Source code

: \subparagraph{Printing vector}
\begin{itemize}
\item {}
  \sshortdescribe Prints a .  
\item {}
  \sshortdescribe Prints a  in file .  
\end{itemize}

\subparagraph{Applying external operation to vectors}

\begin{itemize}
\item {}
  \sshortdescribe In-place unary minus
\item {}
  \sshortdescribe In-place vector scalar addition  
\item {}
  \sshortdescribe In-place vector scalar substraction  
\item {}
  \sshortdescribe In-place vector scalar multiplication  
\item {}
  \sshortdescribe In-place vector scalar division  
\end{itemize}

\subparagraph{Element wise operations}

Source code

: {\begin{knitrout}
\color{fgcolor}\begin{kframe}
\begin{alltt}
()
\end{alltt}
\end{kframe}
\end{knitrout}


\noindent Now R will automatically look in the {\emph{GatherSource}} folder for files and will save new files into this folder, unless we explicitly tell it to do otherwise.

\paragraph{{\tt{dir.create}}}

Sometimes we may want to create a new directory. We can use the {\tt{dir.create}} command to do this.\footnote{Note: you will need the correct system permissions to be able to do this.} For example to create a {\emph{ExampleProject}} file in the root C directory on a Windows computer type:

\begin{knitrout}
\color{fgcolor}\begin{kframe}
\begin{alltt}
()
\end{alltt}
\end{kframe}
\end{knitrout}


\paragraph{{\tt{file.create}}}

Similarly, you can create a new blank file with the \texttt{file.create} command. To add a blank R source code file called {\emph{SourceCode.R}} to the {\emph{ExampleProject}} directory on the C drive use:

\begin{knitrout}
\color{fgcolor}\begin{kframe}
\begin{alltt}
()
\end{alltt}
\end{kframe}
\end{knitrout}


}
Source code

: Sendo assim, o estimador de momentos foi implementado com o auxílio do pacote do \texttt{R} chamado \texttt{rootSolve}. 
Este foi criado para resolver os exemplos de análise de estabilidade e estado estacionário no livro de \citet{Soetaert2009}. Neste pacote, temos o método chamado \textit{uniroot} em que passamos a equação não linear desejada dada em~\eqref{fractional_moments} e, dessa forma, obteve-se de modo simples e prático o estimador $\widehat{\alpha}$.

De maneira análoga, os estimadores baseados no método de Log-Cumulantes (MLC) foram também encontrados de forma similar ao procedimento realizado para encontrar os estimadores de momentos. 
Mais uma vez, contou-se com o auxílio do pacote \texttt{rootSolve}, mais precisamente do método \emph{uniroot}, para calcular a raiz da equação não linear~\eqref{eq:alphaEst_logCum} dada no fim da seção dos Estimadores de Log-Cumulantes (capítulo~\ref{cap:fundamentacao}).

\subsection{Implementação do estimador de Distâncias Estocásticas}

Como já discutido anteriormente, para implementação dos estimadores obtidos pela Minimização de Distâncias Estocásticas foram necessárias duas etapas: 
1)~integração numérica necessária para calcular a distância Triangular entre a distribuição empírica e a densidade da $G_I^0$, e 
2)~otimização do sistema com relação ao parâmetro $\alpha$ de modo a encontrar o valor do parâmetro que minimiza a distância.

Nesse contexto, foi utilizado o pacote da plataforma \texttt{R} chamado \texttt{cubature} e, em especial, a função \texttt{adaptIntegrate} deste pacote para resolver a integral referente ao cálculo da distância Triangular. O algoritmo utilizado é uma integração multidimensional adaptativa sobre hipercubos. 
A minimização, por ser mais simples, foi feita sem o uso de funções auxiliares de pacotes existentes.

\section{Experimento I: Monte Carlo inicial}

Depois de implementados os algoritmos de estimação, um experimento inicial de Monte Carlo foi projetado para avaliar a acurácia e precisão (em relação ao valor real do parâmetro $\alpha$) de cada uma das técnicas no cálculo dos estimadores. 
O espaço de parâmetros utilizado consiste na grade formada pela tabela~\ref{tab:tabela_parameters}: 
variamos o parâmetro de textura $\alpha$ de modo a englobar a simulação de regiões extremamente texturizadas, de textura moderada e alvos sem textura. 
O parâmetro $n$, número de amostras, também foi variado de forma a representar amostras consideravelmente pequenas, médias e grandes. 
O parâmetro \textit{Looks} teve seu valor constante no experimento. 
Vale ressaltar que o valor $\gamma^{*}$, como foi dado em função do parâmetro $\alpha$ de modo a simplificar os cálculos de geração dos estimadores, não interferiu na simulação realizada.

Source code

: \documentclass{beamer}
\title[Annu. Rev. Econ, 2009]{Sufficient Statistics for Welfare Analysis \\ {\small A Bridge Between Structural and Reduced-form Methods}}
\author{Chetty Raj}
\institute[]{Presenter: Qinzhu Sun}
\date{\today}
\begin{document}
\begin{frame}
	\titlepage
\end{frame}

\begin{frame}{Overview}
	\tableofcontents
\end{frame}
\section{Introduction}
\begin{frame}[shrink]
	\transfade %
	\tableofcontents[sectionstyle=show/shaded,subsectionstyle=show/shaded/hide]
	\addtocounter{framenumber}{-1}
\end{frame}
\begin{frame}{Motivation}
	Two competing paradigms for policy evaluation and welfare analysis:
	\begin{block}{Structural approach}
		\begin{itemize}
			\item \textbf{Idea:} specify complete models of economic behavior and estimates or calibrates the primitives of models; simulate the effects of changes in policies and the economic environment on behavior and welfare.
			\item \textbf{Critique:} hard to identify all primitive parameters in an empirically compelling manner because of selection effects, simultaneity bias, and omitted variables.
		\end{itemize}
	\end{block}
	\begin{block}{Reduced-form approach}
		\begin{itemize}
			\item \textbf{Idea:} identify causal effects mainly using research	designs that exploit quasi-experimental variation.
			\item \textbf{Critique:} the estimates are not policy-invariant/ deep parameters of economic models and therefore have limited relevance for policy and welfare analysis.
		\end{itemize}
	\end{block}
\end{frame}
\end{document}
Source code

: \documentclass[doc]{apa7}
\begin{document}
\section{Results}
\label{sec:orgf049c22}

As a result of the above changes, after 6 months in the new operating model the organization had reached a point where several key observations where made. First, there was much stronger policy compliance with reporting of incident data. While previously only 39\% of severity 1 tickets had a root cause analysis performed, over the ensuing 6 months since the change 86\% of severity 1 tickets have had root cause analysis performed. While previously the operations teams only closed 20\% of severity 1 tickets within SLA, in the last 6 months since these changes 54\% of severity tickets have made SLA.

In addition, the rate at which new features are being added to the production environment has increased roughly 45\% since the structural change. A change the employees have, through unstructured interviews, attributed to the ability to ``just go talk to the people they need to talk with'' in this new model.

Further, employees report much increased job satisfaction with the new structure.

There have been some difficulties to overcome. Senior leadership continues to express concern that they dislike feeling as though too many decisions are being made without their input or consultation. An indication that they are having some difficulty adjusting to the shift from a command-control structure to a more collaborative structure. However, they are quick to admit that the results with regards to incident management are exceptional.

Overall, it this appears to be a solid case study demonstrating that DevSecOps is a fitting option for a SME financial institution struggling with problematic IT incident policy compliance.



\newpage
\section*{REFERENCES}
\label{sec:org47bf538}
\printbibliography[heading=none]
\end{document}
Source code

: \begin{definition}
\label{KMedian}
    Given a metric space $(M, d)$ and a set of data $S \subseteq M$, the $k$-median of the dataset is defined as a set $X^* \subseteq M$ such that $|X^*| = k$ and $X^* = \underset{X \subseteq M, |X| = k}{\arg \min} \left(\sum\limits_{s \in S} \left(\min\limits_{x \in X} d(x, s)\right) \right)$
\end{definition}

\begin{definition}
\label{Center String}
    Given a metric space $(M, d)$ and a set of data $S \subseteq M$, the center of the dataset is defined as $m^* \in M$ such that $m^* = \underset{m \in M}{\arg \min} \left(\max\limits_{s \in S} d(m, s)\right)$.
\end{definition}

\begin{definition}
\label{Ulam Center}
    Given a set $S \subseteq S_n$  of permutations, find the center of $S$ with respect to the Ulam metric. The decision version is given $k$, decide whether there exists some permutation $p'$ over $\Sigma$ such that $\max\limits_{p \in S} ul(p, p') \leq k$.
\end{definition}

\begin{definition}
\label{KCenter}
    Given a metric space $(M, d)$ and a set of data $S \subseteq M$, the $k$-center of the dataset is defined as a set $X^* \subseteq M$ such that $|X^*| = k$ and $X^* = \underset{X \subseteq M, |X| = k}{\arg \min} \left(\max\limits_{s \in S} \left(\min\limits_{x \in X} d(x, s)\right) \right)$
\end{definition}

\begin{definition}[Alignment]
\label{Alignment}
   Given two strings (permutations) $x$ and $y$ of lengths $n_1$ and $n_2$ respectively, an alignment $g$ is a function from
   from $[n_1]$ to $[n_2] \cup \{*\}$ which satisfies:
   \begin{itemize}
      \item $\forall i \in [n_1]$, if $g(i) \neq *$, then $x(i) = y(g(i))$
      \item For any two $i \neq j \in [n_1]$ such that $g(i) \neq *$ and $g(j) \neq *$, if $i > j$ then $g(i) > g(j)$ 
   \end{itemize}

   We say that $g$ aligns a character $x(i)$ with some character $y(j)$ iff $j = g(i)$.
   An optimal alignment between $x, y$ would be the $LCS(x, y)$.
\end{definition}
· · ·
» HOW TO COMPLETE THIS TASK: After reading the records above, work out how many lines contain "documentclass" and give that number only.

» SOLUTION TO THIS TASK: 2